▶ [SOURCE MATERIAL]
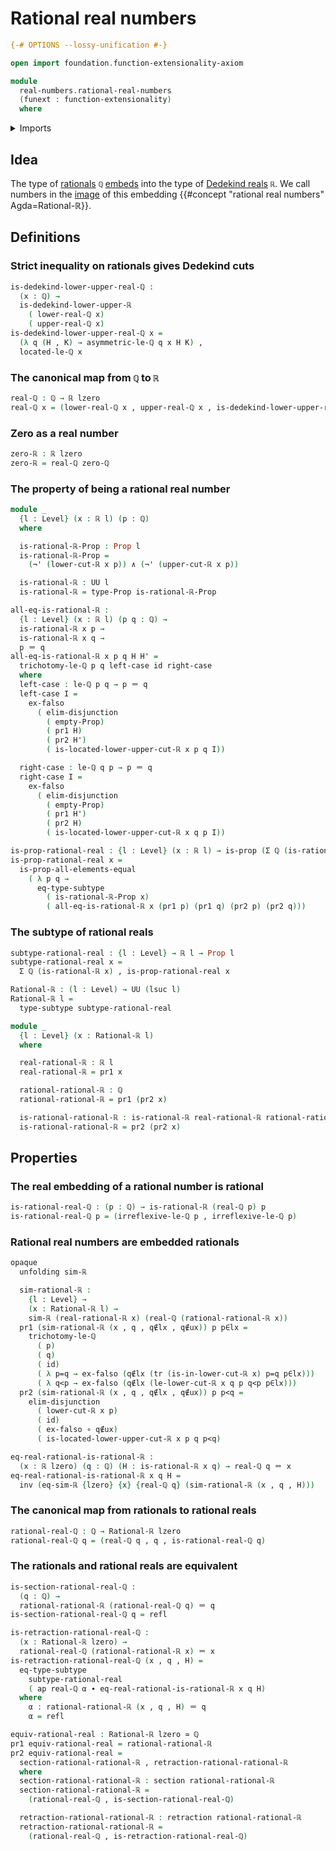 # Rational real numbers

```agda
{-# OPTIONS --lossy-unification #-}

open import foundation.function-extensionality-axiom

module
  real-numbers.rational-real-numbers
  (funext : function-extensionality)
  where
```

<details><summary>Imports</summary>

```agda
open import elementary-number-theory.rational-numbers funext
open import elementary-number-theory.strict-inequality-rational-numbers funext

open import foundation.action-on-identifications-functions
open import foundation.conjunction funext
open import foundation.dependent-pair-types
open import foundation.disjunction funext
open import foundation.empty-types funext
open import foundation.equivalences funext
open import foundation.function-types funext
open import foundation.identity-types funext
open import foundation.negation funext
open import foundation.propositions funext
open import foundation.retractions funext
open import foundation.sections funext
open import foundation.subtypes funext
open import foundation.transport-along-identifications
open import foundation.universe-levels

open import real-numbers.dedekind-real-numbers funext
open import real-numbers.rational-lower-dedekind-real-numbers funext
open import real-numbers.rational-upper-dedekind-real-numbers funext
open import real-numbers.similarity-real-numbers funext
```

</details>

## Idea

The type of [rationals](elementary-number-theory.rational-numbers.md) `ℚ`
[embeds](foundation-core.embeddings.md) into the type of
[Dedekind reals](real-numbers.dedekind-real-numbers.md) `ℝ`. We call numbers in
the [image](foundation.images.md) of this embedding
{{#concept "rational real numbers" Agda=Rational-ℝ}}.

## Definitions

### Strict inequality on rationals gives Dedekind cuts

```agda
is-dedekind-lower-upper-real-ℚ :
  (x : ℚ) →
  is-dedekind-lower-upper-ℝ
    ( lower-real-ℚ x)
    ( upper-real-ℚ x)
is-dedekind-lower-upper-real-ℚ x =
  (λ q (H , K) → asymmetric-le-ℚ q x H K) ,
  located-le-ℚ x
```

### The canonical map from `ℚ` to `ℝ`

```agda
real-ℚ : ℚ → ℝ lzero
real-ℚ x = (lower-real-ℚ x , upper-real-ℚ x , is-dedekind-lower-upper-real-ℚ x)
```

### Zero as a real number

```agda
zero-ℝ : ℝ lzero
zero-ℝ = real-ℚ zero-ℚ
```

### The property of being a rational real number

```agda
module _
  {l : Level} (x : ℝ l) (p : ℚ)
  where

  is-rational-ℝ-Prop : Prop l
  is-rational-ℝ-Prop =
    (¬' (lower-cut-ℝ x p)) ∧ (¬' (upper-cut-ℝ x p))

  is-rational-ℝ : UU l
  is-rational-ℝ = type-Prop is-rational-ℝ-Prop
```

```agda
all-eq-is-rational-ℝ :
  {l : Level} (x : ℝ l) (p q : ℚ) →
  is-rational-ℝ x p →
  is-rational-ℝ x q →
  p ＝ q
all-eq-is-rational-ℝ x p q H H' =
  trichotomy-le-ℚ p q left-case id right-case
  where
  left-case : le-ℚ p q → p ＝ q
  left-case I =
    ex-falso
      ( elim-disjunction
        ( empty-Prop)
        ( pr1 H)
        ( pr2 H')
        ( is-located-lower-upper-cut-ℝ x p q I))

  right-case : le-ℚ q p → p ＝ q
  right-case I =
    ex-falso
      ( elim-disjunction
        ( empty-Prop)
        ( pr1 H')
        ( pr2 H)
        ( is-located-lower-upper-cut-ℝ x q p I))

is-prop-rational-real : {l : Level} (x : ℝ l) → is-prop (Σ ℚ (is-rational-ℝ x))
is-prop-rational-real x =
  is-prop-all-elements-equal
    ( λ p q →
      eq-type-subtype
        ( is-rational-ℝ-Prop x)
        ( all-eq-is-rational-ℝ x (pr1 p) (pr1 q) (pr2 p) (pr2 q)))
```

### The subtype of rational reals

```agda
subtype-rational-real : {l : Level} → ℝ l → Prop l
subtype-rational-real x =
  Σ ℚ (is-rational-ℝ x) , is-prop-rational-real x

Rational-ℝ : (l : Level) → UU (lsuc l)
Rational-ℝ l =
  type-subtype subtype-rational-real

module _
  {l : Level} (x : Rational-ℝ l)
  where

  real-rational-ℝ : ℝ l
  real-rational-ℝ = pr1 x

  rational-rational-ℝ : ℚ
  rational-rational-ℝ = pr1 (pr2 x)

  is-rational-rational-ℝ : is-rational-ℝ real-rational-ℝ rational-rational-ℝ
  is-rational-rational-ℝ = pr2 (pr2 x)
```

## Properties

### The real embedding of a rational number is rational

```agda
is-rational-real-ℚ : (p : ℚ) → is-rational-ℝ (real-ℚ p) p
is-rational-real-ℚ p = (irreflexive-le-ℚ p , irreflexive-le-ℚ p)
```

### Rational real numbers are embedded rationals

```agda
opaque
  unfolding sim-ℝ

  sim-rational-ℝ :
    {l : Level} →
    (x : Rational-ℝ l) →
    sim-ℝ (real-rational-ℝ x) (real-ℚ (rational-rational-ℝ x))
  pr1 (sim-rational-ℝ (x , q , q∉lx , q∉ux)) p p∈lx =
    trichotomy-le-ℚ
      ( p)
      ( q)
      ( id)
      ( λ p=q → ex-falso (q∉lx (tr (is-in-lower-cut-ℝ x) p=q p∈lx)))
      ( λ q<p → ex-falso (q∉lx (le-lower-cut-ℝ x q p q<p p∈lx)))
  pr2 (sim-rational-ℝ (x , q , q∉lx , q∉ux)) p p<q =
    elim-disjunction
      ( lower-cut-ℝ x p)
      ( id)
      ( ex-falso ∘ q∉ux)
      ( is-located-lower-upper-cut-ℝ x p q p<q)

eq-real-rational-is-rational-ℝ :
  (x : ℝ lzero) (q : ℚ) (H : is-rational-ℝ x q) → real-ℚ q ＝ x
eq-real-rational-is-rational-ℝ x q H =
  inv (eq-sim-ℝ {lzero} {x} {real-ℚ q} (sim-rational-ℝ (x , q , H)))
```

### The canonical map from rationals to rational reals

```agda
rational-real-ℚ : ℚ → Rational-ℝ lzero
rational-real-ℚ q = (real-ℚ q , q , is-rational-real-ℚ q)
```

### The rationals and rational reals are equivalent

```agda
is-section-rational-real-ℚ :
  (q : ℚ) →
  rational-rational-ℝ (rational-real-ℚ q) ＝ q
is-section-rational-real-ℚ q = refl

is-retraction-rational-real-ℚ :
  (x : Rational-ℝ lzero) →
  rational-real-ℚ (rational-rational-ℝ x) ＝ x
is-retraction-rational-real-ℚ (x , q , H) =
  eq-type-subtype
    subtype-rational-real
    ( ap real-ℚ α ∙ eq-real-rational-is-rational-ℝ x q H)
  where
    α : rational-rational-ℝ (x , q , H) ＝ q
    α = refl

equiv-rational-real : Rational-ℝ lzero ≃ ℚ
pr1 equiv-rational-real = rational-rational-ℝ
pr2 equiv-rational-real =
  section-rational-rational-ℝ , retraction-rational-rational-ℝ
  where
  section-rational-rational-ℝ : section rational-rational-ℝ
  section-rational-rational-ℝ =
    (rational-real-ℚ , is-section-rational-real-ℚ)

  retraction-rational-rational-ℝ : retraction rational-rational-ℝ
  retraction-rational-rational-ℝ =
    (rational-real-ℚ , is-retraction-rational-real-ℚ)
```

▶ [WHAT YOU HAVE TO DO] Report every line from the material above that mentions the word "located".

▶ [WRITTEN REPLY]
  located-le-ℚ x
        ( is-located-lower-upper-cut-ℝ x p q I))
        ( is-located-lower-upper-cut-ℝ x q p I))
      ( is-located-lower-upper-cut-ℝ x p q p<q)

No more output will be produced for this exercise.